> Directions for this task: Below are entries; count the lines containing the string "guarantee". The answer is that number alone.
[Data under study Boundary: Start]
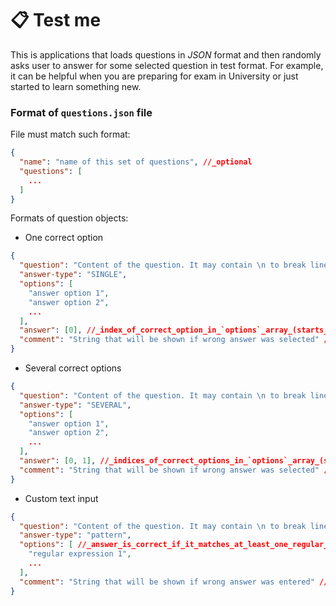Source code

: # 📋 Test me

This is applications that loads questions in _JSON_ format and then randomly asks user to answer for some selected question in test format. For example, it can be helpful when you are preparing for exam in University or just started to learn something new.

### Format of `questions.json` file

File must match such format:
```json
{
  "name": "name of this set of questions", //_optional
  "questions": [
    ...
  ]
}
```

Formats of question objects:

* One correct option

```json
{
  "question": "Content of the question. It may contain \n to break line",
  "answer-type": "SINGLE",
  "options": [
    "answer option 1",
    "answer option 2",
    ...
  ],
  "answer": [0], //_index_of_correct_option_in_`options`_array_(starts_from_0,_must_constain_single_value)
  "comment": "String that will be shown if wrong answer was selected" //_optional
}
```

* Several correct options

```json
{
  "question": "Content of the question. It may contain \n to break line",
  "answer-type": "SEVERAL",
  "options": [
    "answer option 1",
    "answer option 2",
    ...
  ],
  "answer": [0, 1], //_indices_of_correct_options_in_`options`_array_(starts_from_0)
  "comment": "String that will be shown if wrong answer was selected" //_optional
}
```

* Custom text input

```json
{
  "question": "Content of the question. It may contain \n to break line",
  "answer-type": "pattern",
  "options": [ //_answer_is_correct_if_it_matches_at_least_one_regular_expression_from_`options`
    "regular expression 1",
    ...
  ],
  "comment": "String that will be shown if wrong answer was entered" //_optional
}
```
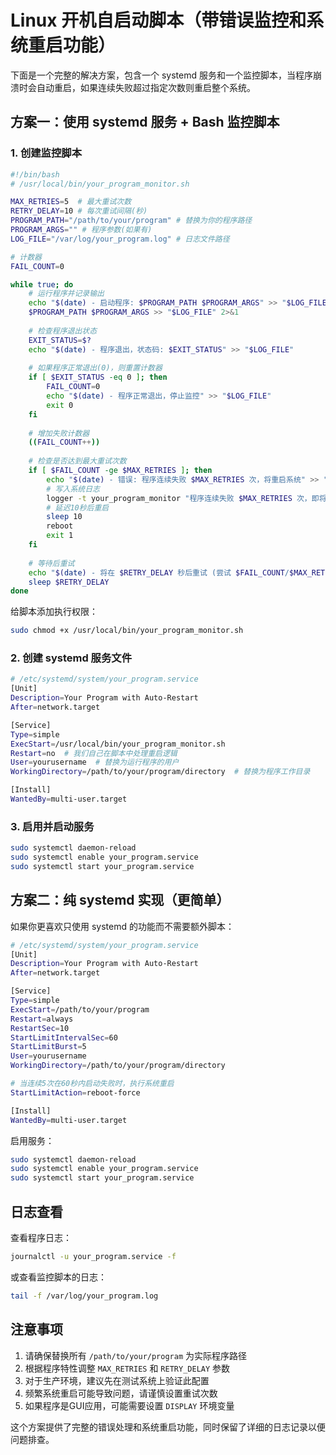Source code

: # Linux 开机自启动脚本（带错误监控和系统重启功能）

下面是一个完整的解决方案，包含一个 systemd 服务和一个监控脚本，当程序崩溃时会自动重启，如果连续失败超过指定次数则重启整个系统。

## 方案一：使用 systemd 服务 + Bash 监控脚本

### 1. 创建监控脚本

```bash
#!/bin/bash
# /usr/local/bin/your_program_monitor.sh

MAX_RETRIES=5  # 最大重试次数
RETRY_DELAY=10 # 每次重试间隔(秒)
PROGRAM_PATH="/path/to/your/program" # 替换为你的程序路径
PROGRAM_ARGS="" # 程序参数(如果有)
LOG_FILE="/var/log/your_program.log" # 日志文件路径

# 计数器
FAIL_COUNT=0

while true; do
    # 运行程序并记录输出
    echo "$(date) - 启动程序: $PROGRAM_PATH $PROGRAM_ARGS" >> "$LOG_FILE"
    $PROGRAM_PATH $PROGRAM_ARGS >> "$LOG_FILE" 2>&1
    
    # 检查程序退出状态
    EXIT_STATUS=$?
    echo "$(date) - 程序退出，状态码: $EXIT_STATUS" >> "$LOG_FILE"
    
    # 如果程序正常退出(0)，则重置计数器
    if [ $EXIT_STATUS -eq 0 ]; then
        FAIL_COUNT=0
        echo "$(date) - 程序正常退出，停止监控" >> "$LOG_FILE"
        exit 0
    fi
    
    # 增加失败计数器
    ((FAIL_COUNT++))
    
    # 检查是否达到最大重试次数
    if [ $FAIL_COUNT -ge $MAX_RETRIES ]; then
        echo "$(date) - 错误: 程序连续失败 $MAX_RETRIES 次，将重启系统" >> "$LOG_FILE"
        # 写入系统日志
        logger -t your_program_monitor "程序连续失败 $MAX_RETRIES 次，即将重启系统"
        # 延迟10秒后重启
        sleep 10
        reboot
        exit 1
    fi
    
    # 等待后重试
    echo "$(date) - 将在 $RETRY_DELAY 秒后重试 (尝试 $FAIL_COUNT/$MAX_RETRIES)" >> "$LOG_FILE"
    sleep $RETRY_DELAY
done
```

给脚本添加执行权限：
```bash
sudo chmod +x /usr/local/bin/your_program_monitor.sh
```

### 2. 创建 systemd 服务文件

```bash
# /etc/systemd/system/your_program.service
[Unit]
Description=Your Program with Auto-Restart
After=network.target

[Service]
Type=simple
ExecStart=/usr/local/bin/your_program_monitor.sh
Restart=no  # 我们自己在脚本中处理重启逻辑
User=yourusername  # 替换为运行程序的用户
WorkingDirectory=/path/to/your/program/directory  # 替换为程序工作目录

[Install]
WantedBy=multi-user.target
```

### 3. 启用并启动服务

```bash
sudo systemctl daemon-reload
sudo systemctl enable your_program.service
sudo systemctl start your_program.service
```

## 方案二：纯 systemd 实现（更简单）

如果你更喜欢只使用 systemd 的功能而不需要额外脚本：

```bash
# /etc/systemd/system/your_program.service
[Unit]
Description=Your Program with Auto-Restart
After=network.target

[Service]
Type=simple
ExecStart=/path/to/your/program
Restart=always
RestartSec=10
StartLimitIntervalSec=60
StartLimitBurst=5
User=yourusername
WorkingDirectory=/path/to/your/program/directory

# 当连续5次在60秒内启动失败时，执行系统重启
StartLimitAction=reboot-force

[Install]
WantedBy=multi-user.target
```

启用服务：
```bash
sudo systemctl daemon-reload
sudo systemctl enable your_program.service
sudo systemctl start your_program.service
```

## 日志查看

查看程序日志：
```bash
journalctl -u your_program.service -f
```

或查看监控脚本的日志：
```bash
tail -f /var/log/your_program.log
```

## 注意事项

1. 请确保替换所有 `/path/to/your/program` 为实际程序路径
2. 根据程序特性调整 `MAX_RETRIES` 和 `RETRY_DELAY` 参数
3. 对于生产环境，建议先在测试系统上验证此配置
4. 频繁系统重启可能导致问题，请谨慎设置重试次数
5. 如果程序是GUI应用，可能需要设置 `DISPLAY` 环境变量

这个方案提供了完整的错误处理和系统重启功能，同时保留了详细的日志记录以便问题排查。
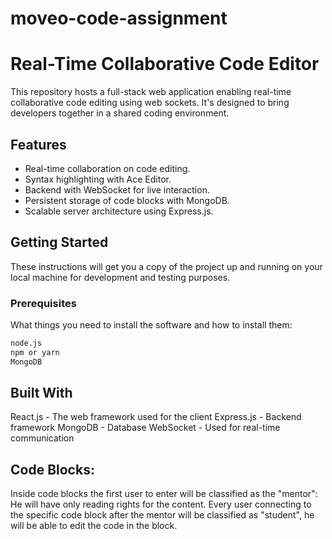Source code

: # moveo-code-assignment
# Real-Time Collaborative Code Editor
This repository hosts a full-stack web application enabling real-time collaborative code editing using web sockets. It's designed to bring developers together in a shared coding environment.

## Features

- Real-time collaboration on code editing.
- Syntax highlighting with Ace Editor.
- Backend with WebSocket for live interaction.
- Persistent storage of code blocks with MongoDB.
- Scalable server architecture using Express.js.

## Getting Started

These instructions will get you a copy of the project up and running on your local machine for development and testing purposes.

### Prerequisites

What things you need to install the software and how to install them:

```bash
node.js
npm or yarn
MongoDB

```

## Built With

React.js - The web framework used for the client
Express.js - Backend framework
MongoDB - Database
WebSocket - Used for real-time communication

## Code Blocks:

Inside code blocks the first user to enter will be classified as the "mentor":
He will have only reading rights for the content.
Every user connecting to the specific code block after the mentor will be classified as "student", he will be able to edit the code in the block.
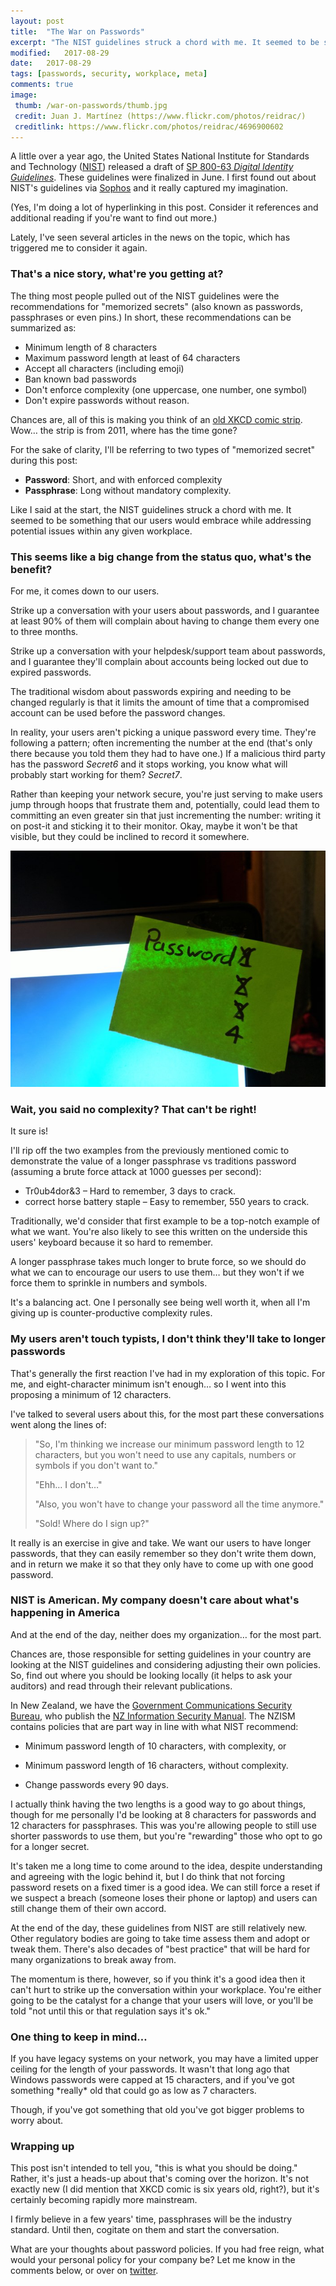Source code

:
 ```yaml
---
layout: post
title:  "The War on Passwords"
excerpt: "The NIST guidelines struck a chord with me. It seemed to be something that our users would embrace while addressing potential issues within any given workplace"
modified:   2017-08-29
date:   2017-08-29
tags: [passwords, security, workplace, meta]
comments: true
image:
 thumb: /war-on-passwords/thumb.jpg
 credit: Juan J. Martínez (https://www.flickr.com/photos/reidrac/)
 creditlink: https://www.flickr.com/photos/reidrac/4696900602
---
```


A little over a year ago, the United States National Institute for Standards and
Technology ([NIST](https://www.nist.gov/)) released a draft of [SP 800-63
*Digital Identity Guidelines*](https://pages.nist.gov/800-63-3/). These guidelines
were finalized in June. I first found out about NIST's guidelines via
[Sophos](https://nakedsecurity.sophos.com/2016/08/18/nists-new-password-rules-what-you-need-to-know/)
and it really captured my imagination.

(Yes, I'm doing a lot of hyperlinking in this post. Consider it references and
additional reading if you're want to find out more.)

Lately, I've seen several articles in the news on the topic, which has triggered
me to consider it again.

### That's a nice story, what're you getting at?

The thing most people pulled out of the NIST guidelines were the recommendations
for "memorized secrets" (also known as passwords, passphrases or even pins.) In
short, these recommendations can be summarized as:

-   Minimum length of 8 characters
-   Maximum password length at least of 64 characters
-   Accept all characters (including emoji)
-   Ban known bad passwords
-   Don't enforce complexity (one uppercase, one number, one symbol)
-   Don't expire passwords without reason.

Chances are, all of this is making you think of an [old XKCD comic
strip](https://xkcd.com/936/). Wow… the strip is from 2011, where has the time
gone?

For the sake of clarity, I'll be referring to two types of "memorized secret"
during this post:

-   **Password**: Short, and with enforced complexity
-   **Passphrase**: Long without mandatory complexity.

Like I said at the start, the NIST guidelines struck a chord with me. It seemed
to be something that our users would embrace while addressing potential issues
within any given workplace.

### This seems like a big change from the status quo, what's the benefit?

For me, it comes down to our users.

Strike up a conversation with your users about passwords, and I guarantee at
least 90% of them will complain about having to change them every one to three
months.

Strike up a conversation with your helpdesk/support team about passwords, and I
guarantee they'll complain about accounts being locked out due to expired
passwords.

The traditional wisdom about passwords expiring and needing to be changed
regularly is that it limits the amount of time that a compromised account can be
used before the password changes.

In reality, your users aren't picking a unique password every time. They're
following a pattern; often incrementing the number at the end (that's only there
because you told them they had to have one.) If a malicious third party has the
password *Secret6* and it stops working, you know what will probably start
working for them? *Secret7*.

Rather than keeping your network secure, you're just serving to make users jump
through hoops that frustrate them and, potentially, could lead them to
committing an even greater sin that just incrementing the number: writing it on
post-it and sticking it to their monitor. Okay, maybe it won't be that visible,
but they could be inclined to record it somewhere.

![Password History](/images/war-on-passwords/history.jpg)

### Wait, you said no complexity? That can't be right!

It sure is!

I'll rip off the two examples from the previously mentioned comic to demonstrate
the value of a longer passphrase vs traditions password (assuming a brute force
attack at 1000 guesses per second):

-   Tr0ub4dor&3 – Hard to remember, 3 days to crack.
-   correct horse battery staple – Easy to remember, 550 years to crack.

Traditionally, we'd consider that first example to be a top-notch example of
what we want. You're also likely to see this written on the underside this
users' keyboard because it so hard to remember.

A longer passphrase takes much longer to brute force, so we should do what we
can to encourage our users to use them… but they won't if we force them to
sprinkle in numbers and symbols.

It's a balancing act. One I personally see being well worth it, when all I'm giving
up is counter-productive complexity rules.

### My users aren't touch typists, I don't think they'll take to longer passwords

That's generally the first reaction I've had in my exploration of this topic.
For me, and eight-character minimum isn't enough… so I went into this proposing
a minimum of 12 characters.

I've talked to several users about this, for the most part these conversations
went along the lines of:

> "So, I'm thinking we increase our minimum password length to 12 characters, but
you won't need to use any capitals, numbers or symbols if you don't want to."
>
> "Ehh… I don't…"
>
> "Also, you won't have to change your password all the time anymore."
>
> "Sold! Where do I sign up?"

It really is an exercise in give and take. We want our users to have longer
passwords, that they can easily remember so they don't write them down, and in
return we make it so that they only have to come up with one good password.

### NIST is American. My company doesn't care about what's happening in America

And at the end of the day, neither does my organization… for the most part.

Chances are, those responsible for setting guidelines in your country are
looking at the NIST guidelines and considering adjusting their own policies. So,
find out where you should be looking locally (it helps to ask your auditors) and
read through their relevant publications.

In New Zealand, we have the [Government Communications Security
Bureau](https://www.gcsb.govt.nz/), who publish the [NZ Information Security
Manual](https://www.gcsb.govt.nz/publications/the-nz-information-security-manual/).
The NZISM contains policies that are part way in line with what NIST recommend:

-   Minimum password length of 10 characters, with complexity, or

-   Minimum password length of 16 characters, without complexity.

-   Change passwords every 90 days.

I actually think having the two lengths is a good way to go about things, though
for me personally I'd be looking at 8 characters for passwords and 12 characters
for passphrases. This was you're allowing people to still use shorter passwords
to use them, but you're "rewarding" those who opt to go for a longer secret.

It's taken me a long time to come around to the idea, despite understanding and
agreeing with the logic behind it, but I do think that not forcing password
resets on a fixed timer is a good idea. We can still force a reset if we suspect
a breach (someone loses their phone or laptop) and users can still change them
of their own accord.

At the end of the day, these guidelines from NIST are still relatively new.
Other regulatory bodies are going to take time assess them and adopt or tweak
them. There's also decades of "best practice" that will be hard for many
organizations to break away from.

The momentum is there, however, so if you think it's a good idea then it can't
hurt to strike up the conversation within your workplace. You're either going to
be the catalyst for a change that your users will love, or you'll be told "not
until this or that regulation says it's ok."

### One thing to keep in mind…

If you have legacy systems on your network, you may have a limited upper ceiling
for the length of your passwords. It wasn't that long ago that Windows passwords
were capped at 15 characters, and if you've got something \*really\* old that
could go as low as 7 characters.

Though, if you've got something that old you've got bigger problems to worry
about.

### Wrapping up

This post isn't intended to tell you, "this is what you should be doing."
Rather, it's just a heads-up about that's coming over the horizon. It's not
exactly new (I did mention that XKCD comic is six years old, right?), but it's
certainly becoming rapidly more mainstream.

I firmly believe in a few years' time, passphrases will be the industry
standard. Until then, cogitate on them and start the conversation.

What are your thoughts about password policies. If you had free reign, what
would your personal policy for your company be? Let me know in the comments
below, or over on [twitter](https://twitter.com/WindosNZ).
[Data under study Boundary: End]
> Task response: 2